Dataset items
━━━

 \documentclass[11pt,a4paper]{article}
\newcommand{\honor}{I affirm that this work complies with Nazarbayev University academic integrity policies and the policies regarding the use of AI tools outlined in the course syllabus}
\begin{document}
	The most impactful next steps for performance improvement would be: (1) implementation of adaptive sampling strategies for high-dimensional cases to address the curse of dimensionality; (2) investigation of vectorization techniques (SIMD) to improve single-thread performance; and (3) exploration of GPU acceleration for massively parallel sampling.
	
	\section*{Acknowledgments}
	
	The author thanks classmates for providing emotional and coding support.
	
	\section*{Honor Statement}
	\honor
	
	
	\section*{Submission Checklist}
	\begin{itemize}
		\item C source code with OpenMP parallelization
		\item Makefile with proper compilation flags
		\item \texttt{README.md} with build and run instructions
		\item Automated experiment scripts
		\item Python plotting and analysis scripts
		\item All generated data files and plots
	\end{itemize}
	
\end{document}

━━━

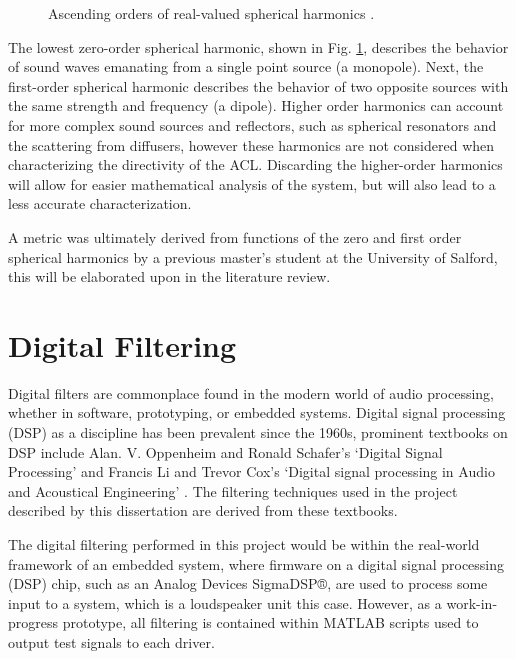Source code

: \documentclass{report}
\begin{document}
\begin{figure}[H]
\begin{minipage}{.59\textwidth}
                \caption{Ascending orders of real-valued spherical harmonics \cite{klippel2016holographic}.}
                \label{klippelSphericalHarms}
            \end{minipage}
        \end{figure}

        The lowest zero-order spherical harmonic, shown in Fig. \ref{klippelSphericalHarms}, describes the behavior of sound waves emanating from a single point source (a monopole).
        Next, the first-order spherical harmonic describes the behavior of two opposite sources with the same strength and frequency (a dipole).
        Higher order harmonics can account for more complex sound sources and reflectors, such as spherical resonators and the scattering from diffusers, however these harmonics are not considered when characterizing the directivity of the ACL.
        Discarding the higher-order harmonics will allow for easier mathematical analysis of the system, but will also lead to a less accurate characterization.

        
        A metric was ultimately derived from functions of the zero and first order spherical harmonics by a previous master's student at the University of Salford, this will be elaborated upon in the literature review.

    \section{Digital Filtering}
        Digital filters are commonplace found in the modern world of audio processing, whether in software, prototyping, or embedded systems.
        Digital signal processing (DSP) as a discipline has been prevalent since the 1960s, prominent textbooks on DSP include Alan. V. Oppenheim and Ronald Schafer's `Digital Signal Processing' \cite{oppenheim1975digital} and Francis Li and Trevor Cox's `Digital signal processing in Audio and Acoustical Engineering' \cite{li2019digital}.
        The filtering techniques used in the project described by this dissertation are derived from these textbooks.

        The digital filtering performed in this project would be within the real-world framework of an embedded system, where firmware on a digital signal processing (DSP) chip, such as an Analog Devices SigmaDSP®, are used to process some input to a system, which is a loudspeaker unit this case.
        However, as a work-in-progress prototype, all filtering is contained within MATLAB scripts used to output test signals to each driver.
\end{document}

━━━

Your answer should consist only of the lines above between the line holding "Higher order harmonics" and the line holding "Digital filters are", inclusive, each transcribed exactly.

        Higher order harmonics can account for more complex sound sources and reflectors, such as spherical resonators and the scattering from diffusers, however these harmonics are not considered when characterizing the directivity of the ACL.
        Discarding the higher-order harmonics will allow for easier mathematical analysis of the system, but will also lead to a less accurate characterization.

        
        A metric was ultimately derived from functions of the zero and first order spherical harmonics by a previous master's student at the University of Salford, this will be elaborated upon in the literature review.

    \section{Digital Filtering}
        Digital filters are commonplace found in the modern world of audio processing, whether in software, prototyping, or embedded systems.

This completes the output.